Placenta praevia is a complication that can happen during pregnancy. It's also known as 'low-lying placenta'. It is not common.
Placenta praevia happens when the placenta (afterbirth) is partially or completely blocking off your cervix (the neck of your womb). This can lead to heavy bleeding in pregnancy or during childbirth.
If you have placenta praevia, your baby will probably be delivered by caesarean section. You'll also need to take extra care during your pregnancy.
Contact your maternity unit or hospital immediately if you have been told you have placenta praevia and have:
- any vaginal bleeding
- abdominal pain
How you'll know if you have placenta praevia
The position of the placenta will be recorded at your ultrasound scan around weeks 18 to 22 of pregnancy. If you have a low-lying placenta it will be diagnosed at this stage.
For 9 in every 10 women, a low-lying placenta will move up into their womb and won't affect them during childbirth.
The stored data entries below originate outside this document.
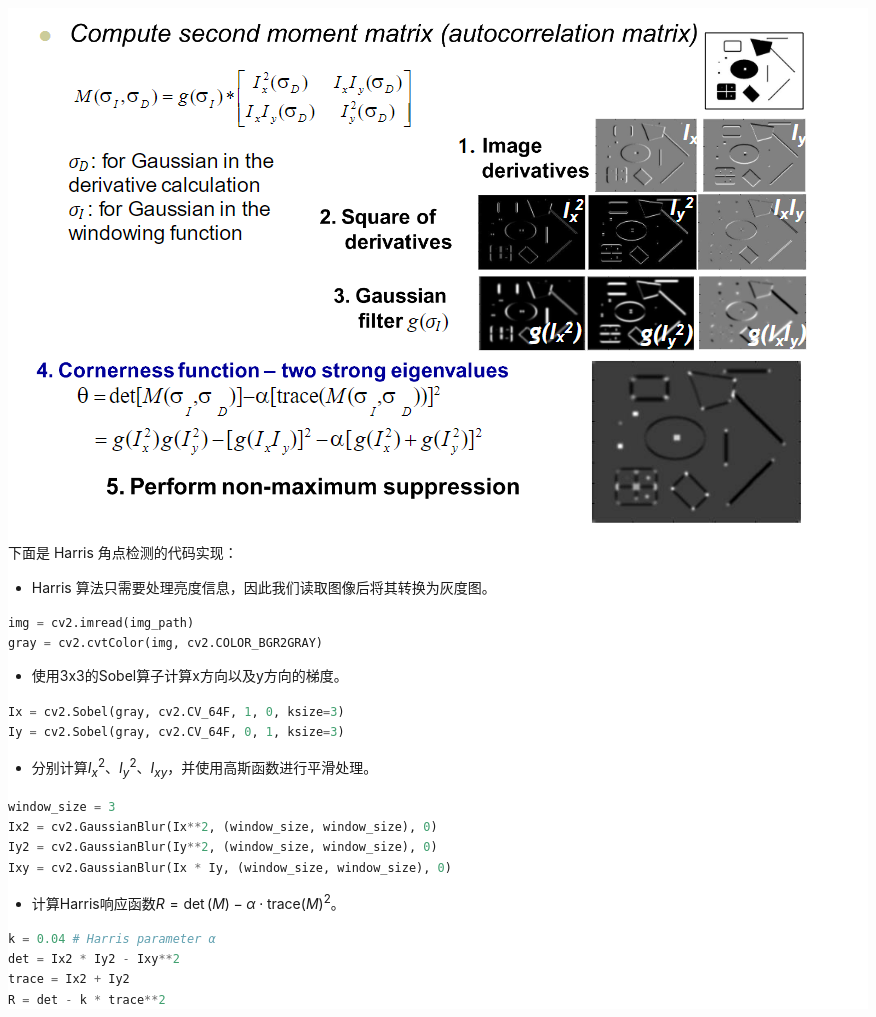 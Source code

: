 ![002](./img/002.png)

下面是 Harris 角点检测的代码实现：

- Harris 算法只需要处理亮度信息，因此我们读取图像后将其转换为灰度图。

```python
img = cv2.imread(img_path)
gray = cv2.cvtColor(img, cv2.COLOR_BGR2GRAY)
```

- 使用3x3的Sobel算子计算x方向以及y方向的梯度。

```python
Ix = cv2.Sobel(gray, cv2.CV_64F, 1, 0, ksize=3)
Iy = cv2.Sobel(gray, cv2.CV_64F, 0, 1, ksize=3)
```

- 分别计算$I_x^2$、$I_y^2$、$I_{xy}$，并使用高斯函数进行平滑处理。

```python
window_size = 3
Ix2 = cv2.GaussianBlur(Ix**2, (window_size, window_size), 0)
Iy2 = cv2.GaussianBlur(Iy**2, (window_size, window_size), 0)
Ixy = cv2.GaussianBlur(Ix * Iy, (window_size, window_size), 0)
```

- 计算Harris响应函数$R = \det(M) - \alpha \cdot \text{trace}(M)^2$。

```python
k = 0.04 # Harris parameter α
det = Ix2 * Iy2 - Ixy**2
trace = Ix2 + Iy2
R = det - k * trace**2
```
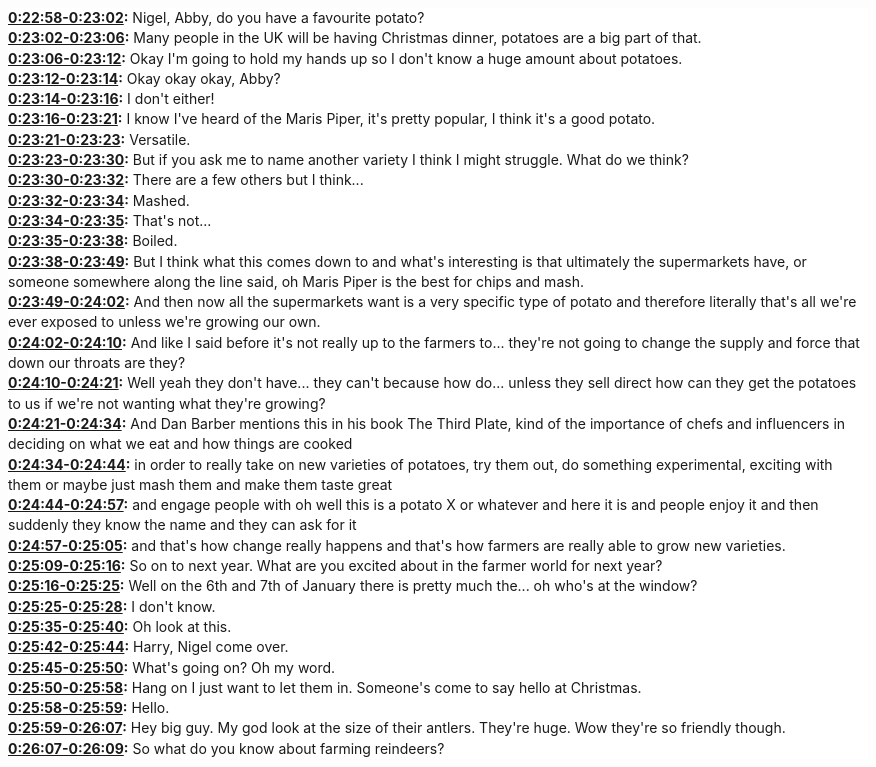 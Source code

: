 **[0:22:58-0:23:02](https://soundcloud.com/farmerama-radio/05-farmerama#t=0:22:58):**  Nigel, Abby, do you have a favourite potato?  
**[0:23:02-0:23:06](https://soundcloud.com/farmerama-radio/05-farmerama#t=0:23:02):**  Many people in the UK will be having Christmas dinner, potatoes are a big part of that.  
**[0:23:06-0:23:12](https://soundcloud.com/farmerama-radio/05-farmerama#t=0:23:06):**  Okay I'm going to hold my hands up so I don't know a huge amount about potatoes.  
**[0:23:12-0:23:14](https://soundcloud.com/farmerama-radio/05-farmerama#t=0:23:12):**  Okay okay okay, Abby?  
**[0:23:14-0:23:16](https://soundcloud.com/farmerama-radio/05-farmerama#t=0:23:14):**  I don't either!  
**[0:23:16-0:23:21](https://soundcloud.com/farmerama-radio/05-farmerama#t=0:23:16):**  I know I've heard of the Maris Piper, it's pretty popular, I think it's a good potato.  
**[0:23:21-0:23:23](https://soundcloud.com/farmerama-radio/05-farmerama#t=0:23:21):**  Versatile.  
**[0:23:23-0:23:30](https://soundcloud.com/farmerama-radio/05-farmerama#t=0:23:23):**  But if you ask me to name another variety I think I might struggle. What do we think?  
**[0:23:30-0:23:32](https://soundcloud.com/farmerama-radio/05-farmerama#t=0:23:30):**  There are a few others but I think...  
**[0:23:32-0:23:34](https://soundcloud.com/farmerama-radio/05-farmerama#t=0:23:32):**  Mashed.  
**[0:23:34-0:23:35](https://soundcloud.com/farmerama-radio/05-farmerama#t=0:23:34):**  That's not...  
**[0:23:35-0:23:38](https://soundcloud.com/farmerama-radio/05-farmerama#t=0:23:35):**  Boiled.  
**[0:23:38-0:23:49](https://soundcloud.com/farmerama-radio/05-farmerama#t=0:23:38):**  But I think what this comes down to and what's interesting is that ultimately the supermarkets have, or someone somewhere along the line said, oh Maris Piper is the best for chips and mash.  
**[0:23:49-0:24:02](https://soundcloud.com/farmerama-radio/05-farmerama#t=0:23:49):**  And then now all the supermarkets want is a very specific type of potato and therefore literally that's all we're ever exposed to unless we're growing our own.  
**[0:24:02-0:24:10](https://soundcloud.com/farmerama-radio/05-farmerama#t=0:24:02):**  And like I said before it's not really up to the farmers to... they're not going to change the supply and force that down our throats are they?  
**[0:24:10-0:24:21](https://soundcloud.com/farmerama-radio/05-farmerama#t=0:24:10):**  Well yeah they don't have... they can't because how do... unless they sell direct how can they get the potatoes to us if we're not wanting what they're growing?  
**[0:24:21-0:24:34](https://soundcloud.com/farmerama-radio/05-farmerama#t=0:24:21):**  And Dan Barber mentions this in his book The Third Plate, kind of the importance of chefs and influencers in deciding on what we eat and how things are cooked  
**[0:24:34-0:24:44](https://soundcloud.com/farmerama-radio/05-farmerama#t=0:24:34):**  in order to really take on new varieties of potatoes, try them out, do something experimental, exciting with them or maybe just mash them and make them taste great  
**[0:24:44-0:24:57](https://soundcloud.com/farmerama-radio/05-farmerama#t=0:24:44):**  and engage people with oh well this is a potato X or whatever and here it is and people enjoy it and then suddenly they know the name and they can ask for it  
**[0:24:57-0:25:05](https://soundcloud.com/farmerama-radio/05-farmerama#t=0:24:57):**  and that's how change really happens and that's how farmers are really able to grow new varieties.  
**[0:25:09-0:25:16](https://soundcloud.com/farmerama-radio/05-farmerama#t=0:25:09):**  So on to next year. What are you excited about in the farmer world for next year?  
**[0:25:16-0:25:25](https://soundcloud.com/farmerama-radio/05-farmerama#t=0:25:16):**  Well on the 6th and 7th of January there is pretty much the... oh who's at the window?  
**[0:25:25-0:25:28](https://soundcloud.com/farmerama-radio/05-farmerama#t=0:25:25):**  I don't know.  
**[0:25:35-0:25:40](https://soundcloud.com/farmerama-radio/05-farmerama#t=0:25:35):**  Oh look at this.  
**[0:25:42-0:25:44](https://soundcloud.com/farmerama-radio/05-farmerama#t=0:25:42):**  Harry, Nigel come over.  
**[0:25:45-0:25:50](https://soundcloud.com/farmerama-radio/05-farmerama#t=0:25:45):**  What's going on? Oh my word.  
**[0:25:50-0:25:58](https://soundcloud.com/farmerama-radio/05-farmerama#t=0:25:50):**  Hang on I just want to let them in. Someone's come to say hello at Christmas.  
**[0:25:58-0:25:59](https://soundcloud.com/farmerama-radio/05-farmerama#t=0:25:58):**  Hello.  
**[0:25:59-0:26:07](https://soundcloud.com/farmerama-radio/05-farmerama#t=0:25:59):**  Hey big guy. My god look at the size of their antlers. They're huge. Wow they're so friendly though.  
**[0:26:07-0:26:09](https://soundcloud.com/farmerama-radio/05-farmerama#t=0:26:07):**  So what do you know about farming reindeers?   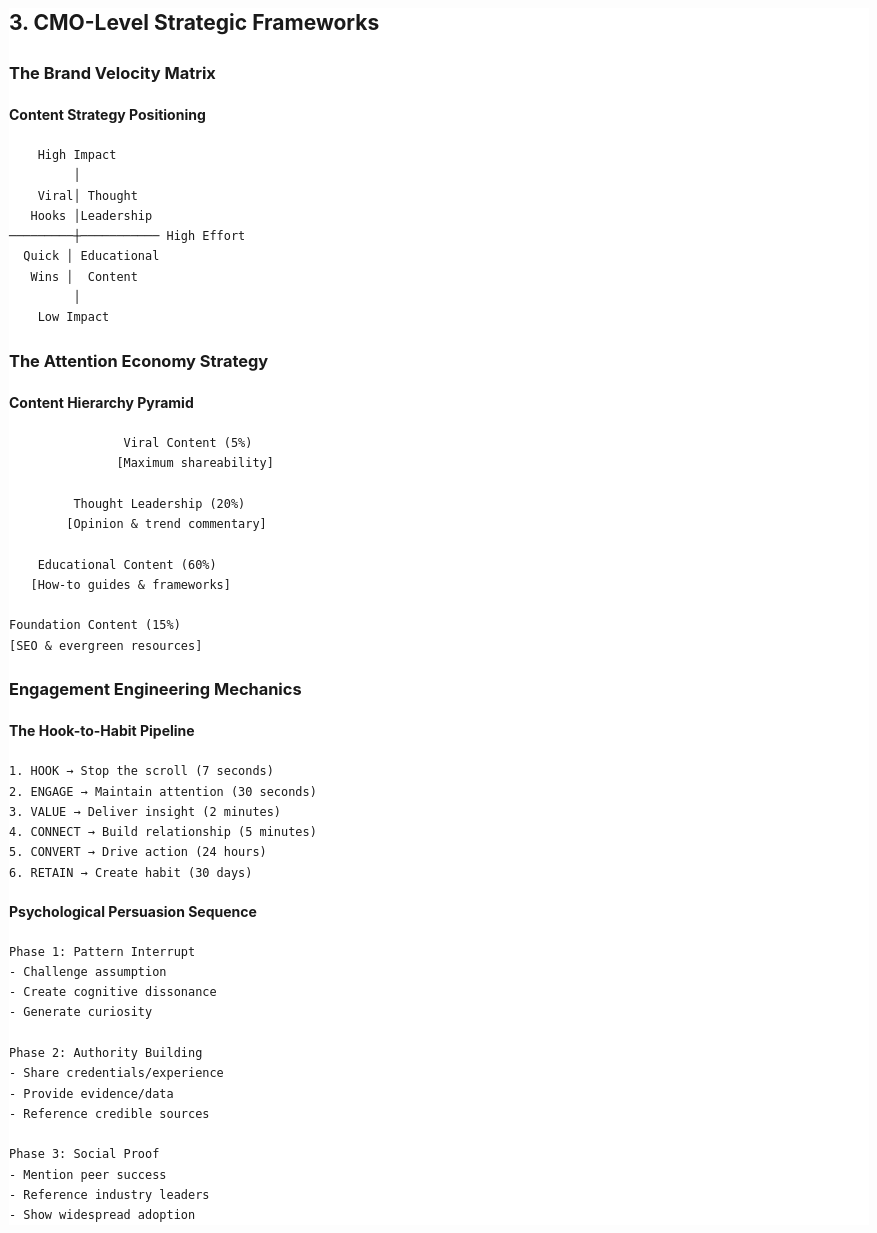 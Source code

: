 ## 3. CMO-Level Strategic Frameworks

### The Brand Velocity Matrix

#### Content Strategy Positioning
```
    High Impact
         │
    Viral│ Thought
   Hooks │Leadership
─────────┼─────────── High Effort
  Quick │ Educational
   Wins │  Content
         │
    Low Impact
```

### The Attention Economy Strategy

#### Content Hierarchy Pyramid
```
                Viral Content (5%)
               [Maximum shareability]
              
         Thought Leadership (20%)
        [Opinion & trend commentary]
       
    Educational Content (60%)
   [How-to guides & frameworks]
  
Foundation Content (15%)
[SEO & evergreen resources]
```

### Engagement Engineering Mechanics

#### The Hook-to-Habit Pipeline
```
1. HOOK → Stop the scroll (7 seconds)
2. ENGAGE → Maintain attention (30 seconds)
3. VALUE → Deliver insight (2 minutes)
4. CONNECT → Build relationship (5 minutes)
5. CONVERT → Drive action (24 hours)
6. RETAIN → Create habit (30 days)
```

#### Psychological Persuasion Sequence
```
Phase 1: Pattern Interrupt
- Challenge assumption
- Create cognitive dissonance
- Generate curiosity

Phase 2: Authority Building
- Share credentials/experience
- Provide evidence/data
- Reference credible sources

Phase 3: Social Proof
- Mention peer success
- Reference industry leaders
- Show widespread adoption

``` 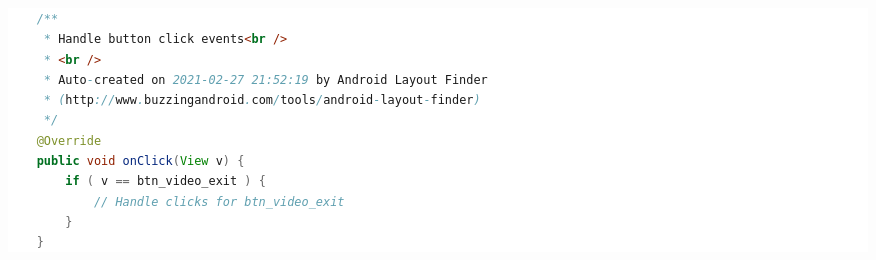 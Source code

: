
 ```java
	/**
	 * Handle button click events<br />
	 * <br />
	 * Auto-created on 2021-02-27 21:52:19 by Android Layout Finder
	 * (http://www.buzzingandroid.com/tools/android-layout-finder)
	 */
	@Override
	public void onClick(View v) {
		if ( v == btn_video_exit ) {
			// Handle clicks for btn_video_exit
		}
	}

```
They will have a normal placenta by the time of their follow up scan, in the 3rd trimester.
If the placenta is still low-lying in the 3rd trimester, this is called a placenta praevia. 1 in 200 women are affected by placenta praevia at this stage.
Some women may also have a scan to check for placenta praevia if they develop signs and symptoms later in their pregnancy. These scans will look at the distance of the placenta from the entrance to the cervix.
Signs and symptoms of placenta praevia
Placenta praevia may not cause you any symptoms. But if you do have symptoms or signs they usually include:
- vaginal bleeding in the second or third trimesters or after sex. You don’t usually have any pain with this bleeding but it can be heavy. This could put your baby at risk.
- your baby lying in an unusual position such as breech or sideways across the womb (transverse lie)
Contact your GP, midwife or obstetrician immediately if you have any bleeding during pregnancy.
If you have placenta praevia
If you have placenta praevia you may need to take extra care during your pregnancy and the birth.
You may be advised to:
- have extra ultrasound scans to see whether your placenta has moved upwards
- avoid sex so as to prevent more bleeding
- take an iron supplement - this is to reduce the risk of you becoming anaemic and build up your iron levels
Early hospital admission
At week 34 of your pregnancy you may need to go into hospital until you give birth. This is so you can be treated immediately if you bleed.
You may also be given steroid injections. This is to help your baby's lung development in case they need to be delivered early.
You may need blood transfusions if you have heavy bleeding during your pregnancy or at your delivery.
If you feel you could never accept a blood transfusion, let your obstetrician, midwife and birth partner know early in your pregnancy.
You may need a caesarean section if:
- your placenta is blocking your baby’s way out through the birth canal
- you or your baby are at risk
If your baby needs to be born prematurely, they may need additional care after birth. Your baby may need to be transferred to another hospital with facilities to care for premature babies.